[WORK TO COMPLETE]: Look below for the line that contains "- Individual meetings", then copy it and each following line exactly, through and including the line that contains "- Finals week".

*** Opening of RECORD SET ***

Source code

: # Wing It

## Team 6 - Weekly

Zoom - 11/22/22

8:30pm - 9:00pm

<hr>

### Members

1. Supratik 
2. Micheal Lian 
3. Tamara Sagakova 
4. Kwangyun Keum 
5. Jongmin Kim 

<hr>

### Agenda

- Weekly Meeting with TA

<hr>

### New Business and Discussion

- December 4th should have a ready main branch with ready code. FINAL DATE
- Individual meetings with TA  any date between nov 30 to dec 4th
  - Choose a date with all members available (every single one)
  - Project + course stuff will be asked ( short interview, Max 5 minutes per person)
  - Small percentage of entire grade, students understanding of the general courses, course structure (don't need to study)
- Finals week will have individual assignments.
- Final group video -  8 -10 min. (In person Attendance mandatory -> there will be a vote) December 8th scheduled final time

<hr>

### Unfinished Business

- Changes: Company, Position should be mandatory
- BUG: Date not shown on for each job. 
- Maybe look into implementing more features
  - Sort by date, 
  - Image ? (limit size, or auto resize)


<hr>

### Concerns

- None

*** Close of RECORD SET ***
*** Opening of RECORD SET ***

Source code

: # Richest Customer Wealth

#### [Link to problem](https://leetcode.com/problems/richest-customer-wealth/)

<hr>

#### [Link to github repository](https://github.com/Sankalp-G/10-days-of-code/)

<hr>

*** Close of RECORD SET ***

[RESULT OF THIS EXERCISE]:
- Individual meetings with TA  any date between nov 30 to dec 4th
  - Choose a date with all members available (every single one)
  - Project + course stuff will be asked ( short interview, Max 5 minutes per person)
  - Small percentage of entire grade, students understanding of the general courses, course structure (don't need to study)
- Finals week will have individual assignments.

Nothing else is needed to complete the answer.